* Exercise requirements
Scan the records for "需要提供". Report each line that includes it.

┌─ Input material

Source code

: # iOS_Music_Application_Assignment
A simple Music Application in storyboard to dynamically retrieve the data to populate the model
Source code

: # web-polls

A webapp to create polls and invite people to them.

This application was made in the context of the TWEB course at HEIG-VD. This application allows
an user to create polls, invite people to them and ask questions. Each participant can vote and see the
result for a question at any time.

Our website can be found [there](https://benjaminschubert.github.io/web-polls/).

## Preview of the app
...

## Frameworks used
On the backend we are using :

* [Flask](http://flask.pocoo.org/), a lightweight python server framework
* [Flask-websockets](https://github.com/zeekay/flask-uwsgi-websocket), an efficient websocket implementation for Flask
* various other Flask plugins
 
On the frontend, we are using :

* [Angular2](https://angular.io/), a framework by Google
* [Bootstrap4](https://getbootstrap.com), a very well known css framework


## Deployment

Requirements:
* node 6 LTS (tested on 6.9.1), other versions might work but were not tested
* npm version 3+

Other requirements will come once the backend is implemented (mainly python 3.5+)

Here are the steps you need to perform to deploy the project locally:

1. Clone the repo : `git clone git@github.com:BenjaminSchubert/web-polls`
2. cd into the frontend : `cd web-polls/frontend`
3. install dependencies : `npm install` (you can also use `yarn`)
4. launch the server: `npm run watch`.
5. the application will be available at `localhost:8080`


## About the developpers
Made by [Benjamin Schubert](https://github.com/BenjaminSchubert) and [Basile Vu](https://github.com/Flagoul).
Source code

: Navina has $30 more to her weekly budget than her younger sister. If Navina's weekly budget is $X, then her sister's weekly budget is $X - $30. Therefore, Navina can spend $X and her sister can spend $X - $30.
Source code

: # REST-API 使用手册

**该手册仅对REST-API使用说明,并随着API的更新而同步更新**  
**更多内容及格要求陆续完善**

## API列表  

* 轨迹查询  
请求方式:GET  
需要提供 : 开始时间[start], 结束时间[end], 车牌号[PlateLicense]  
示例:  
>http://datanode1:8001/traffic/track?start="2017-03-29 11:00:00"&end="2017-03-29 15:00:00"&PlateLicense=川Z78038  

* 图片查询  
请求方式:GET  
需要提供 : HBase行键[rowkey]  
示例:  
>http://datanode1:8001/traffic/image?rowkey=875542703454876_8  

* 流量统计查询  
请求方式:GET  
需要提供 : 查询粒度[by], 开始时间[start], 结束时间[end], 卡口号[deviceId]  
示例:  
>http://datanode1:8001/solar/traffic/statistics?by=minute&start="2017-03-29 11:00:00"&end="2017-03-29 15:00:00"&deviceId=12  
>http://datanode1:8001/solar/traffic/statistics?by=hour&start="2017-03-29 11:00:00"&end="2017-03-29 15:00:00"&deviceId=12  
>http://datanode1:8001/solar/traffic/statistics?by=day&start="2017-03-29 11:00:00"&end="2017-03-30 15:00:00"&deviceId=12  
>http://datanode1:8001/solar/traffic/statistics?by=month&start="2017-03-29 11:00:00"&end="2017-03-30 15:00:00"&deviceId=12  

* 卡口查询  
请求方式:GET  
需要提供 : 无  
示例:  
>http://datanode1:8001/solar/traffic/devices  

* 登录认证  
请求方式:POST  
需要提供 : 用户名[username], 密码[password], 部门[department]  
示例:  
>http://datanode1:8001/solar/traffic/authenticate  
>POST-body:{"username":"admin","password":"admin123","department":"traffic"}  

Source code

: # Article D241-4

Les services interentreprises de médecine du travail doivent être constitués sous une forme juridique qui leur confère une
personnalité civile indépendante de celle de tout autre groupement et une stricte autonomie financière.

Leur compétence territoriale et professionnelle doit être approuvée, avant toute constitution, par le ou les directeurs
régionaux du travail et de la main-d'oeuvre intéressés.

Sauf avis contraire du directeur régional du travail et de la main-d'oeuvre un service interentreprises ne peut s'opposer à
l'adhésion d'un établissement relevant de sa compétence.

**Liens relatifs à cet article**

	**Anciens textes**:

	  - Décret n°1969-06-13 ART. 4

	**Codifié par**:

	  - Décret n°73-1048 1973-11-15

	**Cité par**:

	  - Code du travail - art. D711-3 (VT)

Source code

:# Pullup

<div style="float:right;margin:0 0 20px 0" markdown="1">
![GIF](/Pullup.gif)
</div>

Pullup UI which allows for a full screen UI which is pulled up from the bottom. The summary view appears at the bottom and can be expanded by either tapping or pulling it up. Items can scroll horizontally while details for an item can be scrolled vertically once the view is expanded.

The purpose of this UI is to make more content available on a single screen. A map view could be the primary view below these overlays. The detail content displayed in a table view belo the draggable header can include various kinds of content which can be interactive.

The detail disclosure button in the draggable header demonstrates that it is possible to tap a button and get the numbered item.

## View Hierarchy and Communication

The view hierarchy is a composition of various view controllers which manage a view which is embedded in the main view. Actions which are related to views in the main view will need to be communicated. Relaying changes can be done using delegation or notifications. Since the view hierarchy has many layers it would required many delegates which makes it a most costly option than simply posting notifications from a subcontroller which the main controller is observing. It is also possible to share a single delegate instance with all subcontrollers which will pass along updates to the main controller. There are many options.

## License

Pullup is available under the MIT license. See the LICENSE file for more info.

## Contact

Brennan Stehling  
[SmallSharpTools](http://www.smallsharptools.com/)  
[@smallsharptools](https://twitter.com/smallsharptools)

└─

* Written solution
需要提供 : 开始时间[start], 结束时间[end], 车牌号[PlateLicense]  
需要提供 : HBase行键[rowkey]  
需要提供 : 查询粒度[by], 开始时间[start], 结束时间[end], 卡口号[deviceId]  
需要提供 : 无  
需要提供 : 用户名[username], 密码[password], 部门[department]  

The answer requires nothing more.